:: Exercise ::
In the records below, locate the line containing "full: trigonometric, holomorphic", then extract it and all following lines exactly, ending with the last line.

Extracted data entries:
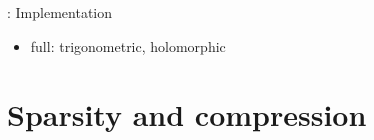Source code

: \documentclass{beamer}
\newcommand{\real}{\mathbb{R}}
\newcommand{\cplx}{\mathbb{C}}
\newcommand{\conj}[1]{\overline{#1}}
\begin{document}
\begin{frame}[c]{\insertsection: Implementation}
\begin{itemize}
    \item full: trigonometric, holomorphic
  \end{itemize}




\end{frame}


\section{Sparsity and compression} %
\label{sec:compression}
\end{document}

:: Your response ::
    \item full: trigonometric, holomorphic
  \end{itemize}




\end{frame}


\section{Sparsity and compression} %
\label{sec:compression}
\end{document}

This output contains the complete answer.